Assigned task: Find the word "into" in the records below. List each line containing it.

Data under study:
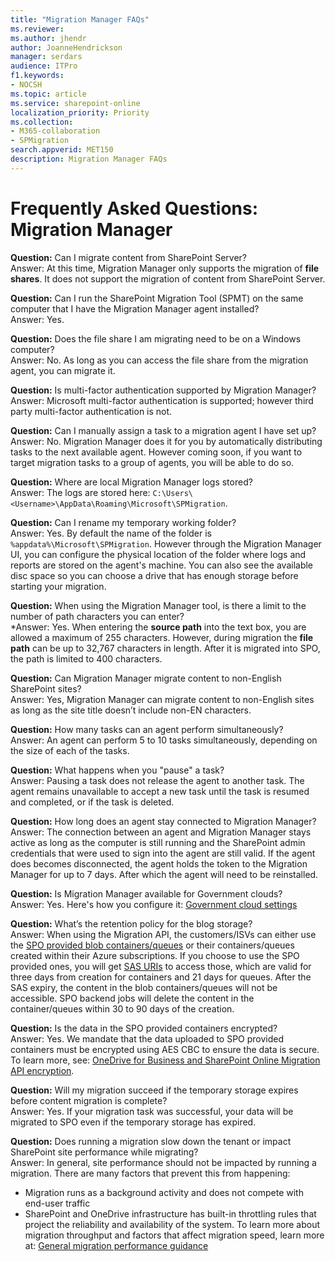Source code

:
 ```yaml
---
title: "Migration Manager FAQs"
ms.reviewer: 
ms.author: jhendr
author: JoanneHendrickson
manager: serdars
audience: ITPro
f1.keywords:
- NOCSH
ms.topic: article
ms.service: sharepoint-online
localization_priority: Priority
ms.collection: 
- M365-collaboration
- SPMigration
search.appverid: MET150
description: Migration Manager FAQs
---
```


# Frequently Asked Questions: Migration Manager

**Question:** Can I migrate content from SharePoint Server? </br>
Answer:   At this time, Migration Manager only supports the migration of **file shares**.  It does not support the migration of content from SharePoint Server.

**Question:** Can I run the SharePoint Migration Tool (SPMT) on the same computer that I have the Migration Manager agent installed?</br>
Answer:   Yes.

**Question:** Does the file share I am migrating need to be on a Windows computer?</br>
Answer:    No.  As long as you can access the file share from the migration agent, you can migrate it.

**Question:** Is multi-factor authentication supported by Migration Manager?</br>
Answer:    Microsoft multi-factor authentication is supported; however third party multi-factor authentication is not.

**Question:** Can I manually assign a task to a migration agent I have set up?</br>
Answer:   No. Migration Manager does it for you by automatically distributing tasks to the next available agent. However coming soon, if you want to target migration tasks to a group of agents, you will be able to do so.

**Question:** Where are local Migration Manager logs stored?</br>
Answer: The logs are stored here:  `C:\Users\<Username>\AppData\Roaming\Microsoft\SPMigration`.

**Question:** Can I rename my temporary working folder?</br>
Answer: Yes. By default the name of the folder is `%appdata%\Microsoft\SPMigration`.  However through the Migration Manager UI, you can configure the physical location of the folder where logs and reports are stored on the agent's machine. You can also see the available disc space so you can choose a drive that has enough storage before starting your migration.

**Question:** When using the Migration Manager tool, is there a limit to the number of path characters you can enter?</br>
*Answer: Yes. When entering the **source path** into the text box, you are allowed a maximum of 255 characters.  However, during migration the **file path** can be up to 32,767 characters in length.  After it is migrated into SPO, the path is limited to 400 characters.

**Question:** Can Migration Manager migrate content to non-English SharePoint sites?</br>
Answer: Yes, Migration Manager can migrate content to non-English sites as long as the site title doesn’t include non-EN characters.

**Question:** How many tasks can an agent perform simultaneously? </br>
Answer: An agent can perform 5 to 10 tasks simultaneously, depending on the size of each of the tasks.


**Question:** What happens when you "pause" a task?</br>
Answer: Pausing a task does not release the agent to another task. The agent remains unavailable to accept a new task until the task is resumed and completed, or if the task is deleted. 

**Question:** How long does an agent stay connected to Migration Manager?</br>
Answer:  The connection between an agent and Migration Manager stays active as long as the computer is still running and the SharePoint admin credentials that were used to sign into the agent are still valid. If the agent does becomes disconnected, the agent holds the token to the Migration Manager for up to 7 days. After which the agent will need to be reinstalled.

**Question:**  Is Migration Manager available for Government clouds?</br>
Answer:  Yes. Here's how you configure it: [Government cloud settings](https://docs.microsoft.com/sharepointmigration/mm-gov-cloud)

**Question:**   What’s the retention policy for the blog storage?</br>
Answer:  When using the Migration API, the customers/ISVs can either use the [SPO provided blob containers/queues](https://docs.microsoft.com/sharepoint/dev/apis/migration-api-azure-container-and-queue) or their containers/queues created within their Azure subscriptions. If you choose to use the SPO provided ones, you will get [SAS URIs](https://docs.microsoft.com/azure/storage/common/storage-sas-overview) to access those, which are valid for three days from creation for containers and 21 days for queues. After the SAS expiry, the content in the blob containers/queues will not be accessible. SPO backend jobs will delete the content in the container/queues within 30 to 90 days of the creation.
 
**Question:**  Is the data in the SPO provided containers encrypted?</br>
Answer: Yes. We mandate that the data uploaded to SPO provided containers must be encrypted using AES CBC to ensure the data is secure. To learn more, see: [OneDrive for Business and SharePoint Online Migration API encryption](Mhttps://docs.microsoft.com/sharepoint/dev/apis/migration-api-encryption).

**Question:**  Will my migration succeed if the temporary storage expires before content migration is complete?</br>
Answer: Yes. If your migration task was successful, your data will be migrated to SPO even if the temporary storage has expired.

**Question:**  Does running a migration slow down the tenant or impact SharePoint site performance while migrating? </br> 
Answer:  In general, site performance should not be impacted by running a migration.  There are many factors that prevent this from happening:
- Migration runs as a background activity and does not compete with end-user traffic
- SharePoint and OneDrive infrastructure has built-in throttling rules that project the reliability and availability of the system. To learn more about migration throughput and factors that affect migration speed, learn more at:  [General migration performance guidance](https://docs.microsoft.com/sharepointmigration/sharepoint-online-and-onedrive-migration-speed)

Task solution:
*Answer: Yes. When entering the **source path** into the text box, you are allowed a maximum of 255 characters.  However, during migration the **file path** can be up to 32,767 characters in length.  After it is migrated into SPO, the path is limited to 400 characters.
Answer:  The connection between an agent and Migration Manager stays active as long as the computer is still running and the SharePoint admin credentials that were used to sign into the agent are still valid. If the agent does becomes disconnected, the agent holds the token to the Migration Manager for up to 7 days. After which the agent will need to be reinstalled.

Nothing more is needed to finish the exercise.